Вообще, летом нам, детям, жилось вольготно и увлекательно. Никто особо не контролировал, куда мы идем, зачем. Часто отправлялись в какие-нибудь дальние путешествия – куда глаза глядят. Шли пешком, иногда прихватывали ближайшего, невозмутимо пасущегося ишака. Хозяева не беспокоились, знали, что вернём.
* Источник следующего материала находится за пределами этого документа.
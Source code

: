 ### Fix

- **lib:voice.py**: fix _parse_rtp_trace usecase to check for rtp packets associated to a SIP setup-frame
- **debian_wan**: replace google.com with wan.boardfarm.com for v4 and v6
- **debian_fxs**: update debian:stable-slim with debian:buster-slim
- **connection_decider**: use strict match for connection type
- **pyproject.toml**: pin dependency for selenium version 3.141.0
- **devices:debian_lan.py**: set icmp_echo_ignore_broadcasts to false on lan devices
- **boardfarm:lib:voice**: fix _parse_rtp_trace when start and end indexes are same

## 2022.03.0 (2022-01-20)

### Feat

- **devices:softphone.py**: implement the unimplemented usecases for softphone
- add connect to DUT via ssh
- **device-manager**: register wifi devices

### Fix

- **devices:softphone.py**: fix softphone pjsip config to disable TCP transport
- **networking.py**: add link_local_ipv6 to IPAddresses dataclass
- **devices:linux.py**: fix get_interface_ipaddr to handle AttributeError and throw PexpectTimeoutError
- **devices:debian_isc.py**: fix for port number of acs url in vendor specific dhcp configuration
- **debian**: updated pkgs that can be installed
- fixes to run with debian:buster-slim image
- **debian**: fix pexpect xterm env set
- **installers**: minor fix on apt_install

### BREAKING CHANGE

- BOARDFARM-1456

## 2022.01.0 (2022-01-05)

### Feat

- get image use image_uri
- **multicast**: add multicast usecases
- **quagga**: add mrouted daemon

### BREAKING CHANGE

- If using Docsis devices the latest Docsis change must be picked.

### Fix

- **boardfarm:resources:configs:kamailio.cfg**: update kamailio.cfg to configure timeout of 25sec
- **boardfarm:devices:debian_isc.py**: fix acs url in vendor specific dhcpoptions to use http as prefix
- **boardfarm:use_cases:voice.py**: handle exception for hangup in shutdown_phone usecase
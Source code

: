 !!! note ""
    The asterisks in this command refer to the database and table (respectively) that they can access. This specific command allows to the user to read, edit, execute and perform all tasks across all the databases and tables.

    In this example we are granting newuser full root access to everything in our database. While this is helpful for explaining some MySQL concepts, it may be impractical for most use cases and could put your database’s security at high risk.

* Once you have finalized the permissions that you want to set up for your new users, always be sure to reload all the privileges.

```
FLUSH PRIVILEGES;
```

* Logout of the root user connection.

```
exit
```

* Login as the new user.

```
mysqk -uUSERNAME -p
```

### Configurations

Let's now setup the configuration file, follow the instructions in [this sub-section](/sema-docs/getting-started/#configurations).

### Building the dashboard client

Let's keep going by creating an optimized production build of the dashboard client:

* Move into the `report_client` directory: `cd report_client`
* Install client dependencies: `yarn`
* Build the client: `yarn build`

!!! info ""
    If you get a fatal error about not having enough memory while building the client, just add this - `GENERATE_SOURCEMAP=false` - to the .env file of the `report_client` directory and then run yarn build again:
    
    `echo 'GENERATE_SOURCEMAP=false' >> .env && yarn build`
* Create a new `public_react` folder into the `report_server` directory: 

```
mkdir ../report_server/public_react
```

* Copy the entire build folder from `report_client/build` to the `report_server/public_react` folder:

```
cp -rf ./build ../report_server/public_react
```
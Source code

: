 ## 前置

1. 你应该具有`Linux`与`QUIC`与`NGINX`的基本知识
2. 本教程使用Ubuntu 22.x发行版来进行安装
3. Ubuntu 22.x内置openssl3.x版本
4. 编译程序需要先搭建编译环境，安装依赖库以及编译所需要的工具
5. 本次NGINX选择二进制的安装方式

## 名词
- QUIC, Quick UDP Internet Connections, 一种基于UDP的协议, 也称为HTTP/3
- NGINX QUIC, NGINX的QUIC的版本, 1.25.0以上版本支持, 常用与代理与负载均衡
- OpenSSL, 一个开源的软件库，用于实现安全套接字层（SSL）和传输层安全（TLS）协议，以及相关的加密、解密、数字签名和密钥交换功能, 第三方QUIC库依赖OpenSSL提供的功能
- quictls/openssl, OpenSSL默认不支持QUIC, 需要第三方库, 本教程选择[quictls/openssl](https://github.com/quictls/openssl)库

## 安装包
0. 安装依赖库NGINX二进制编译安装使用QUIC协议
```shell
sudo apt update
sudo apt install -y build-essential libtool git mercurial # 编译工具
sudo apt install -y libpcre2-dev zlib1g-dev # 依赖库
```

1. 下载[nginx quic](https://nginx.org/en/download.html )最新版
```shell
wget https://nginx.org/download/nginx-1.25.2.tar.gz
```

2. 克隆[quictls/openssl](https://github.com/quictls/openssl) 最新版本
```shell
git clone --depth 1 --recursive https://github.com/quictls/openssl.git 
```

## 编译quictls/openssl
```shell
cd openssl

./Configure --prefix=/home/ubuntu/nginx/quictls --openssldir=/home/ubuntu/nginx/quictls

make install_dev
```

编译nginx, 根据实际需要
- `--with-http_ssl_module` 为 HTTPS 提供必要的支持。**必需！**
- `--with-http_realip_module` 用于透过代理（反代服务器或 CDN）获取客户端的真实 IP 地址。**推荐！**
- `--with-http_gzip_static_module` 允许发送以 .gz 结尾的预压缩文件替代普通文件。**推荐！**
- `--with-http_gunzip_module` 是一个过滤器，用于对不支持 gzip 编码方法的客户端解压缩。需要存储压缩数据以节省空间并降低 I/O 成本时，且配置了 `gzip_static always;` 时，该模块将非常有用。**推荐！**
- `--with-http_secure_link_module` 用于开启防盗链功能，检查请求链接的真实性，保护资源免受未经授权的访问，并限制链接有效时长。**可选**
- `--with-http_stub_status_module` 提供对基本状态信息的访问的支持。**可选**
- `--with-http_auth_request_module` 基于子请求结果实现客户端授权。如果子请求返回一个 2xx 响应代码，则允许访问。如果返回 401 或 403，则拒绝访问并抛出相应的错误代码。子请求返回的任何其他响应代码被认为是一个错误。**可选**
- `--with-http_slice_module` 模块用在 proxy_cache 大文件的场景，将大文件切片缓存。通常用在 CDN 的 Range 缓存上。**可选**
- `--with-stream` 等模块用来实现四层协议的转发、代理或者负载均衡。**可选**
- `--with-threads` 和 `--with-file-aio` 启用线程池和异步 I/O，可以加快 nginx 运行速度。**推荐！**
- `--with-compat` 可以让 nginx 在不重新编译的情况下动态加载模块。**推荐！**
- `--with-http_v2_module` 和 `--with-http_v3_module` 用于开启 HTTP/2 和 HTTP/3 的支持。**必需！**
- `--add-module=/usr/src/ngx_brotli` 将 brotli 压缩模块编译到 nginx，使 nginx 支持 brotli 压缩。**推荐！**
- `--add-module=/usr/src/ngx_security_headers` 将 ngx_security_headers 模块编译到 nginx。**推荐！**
Если забредали слишком далеко и уже темнело, оставались ночевать в кишлаке. Нас принимали охотно и гостеприимно, кормили, укладывали спать во дворе на кошме, а то и на крыше, где ночевало всё семейство. У меня от тех лет осталось впечатление, что узбеки, особенно в кишлаках, очень приветливый и доброжелательный народ. Поэтому я с таким ужасом читала в недавние времена о резне и жестокости, вражде и взаимной ненависти. Трудно было поверить. Впрочем, и наш народ, говорят, был добрым. Помню, как еще в детстве меня поразило вычитанное у Толстого обращение солдат друг к другу: «братец ты мой».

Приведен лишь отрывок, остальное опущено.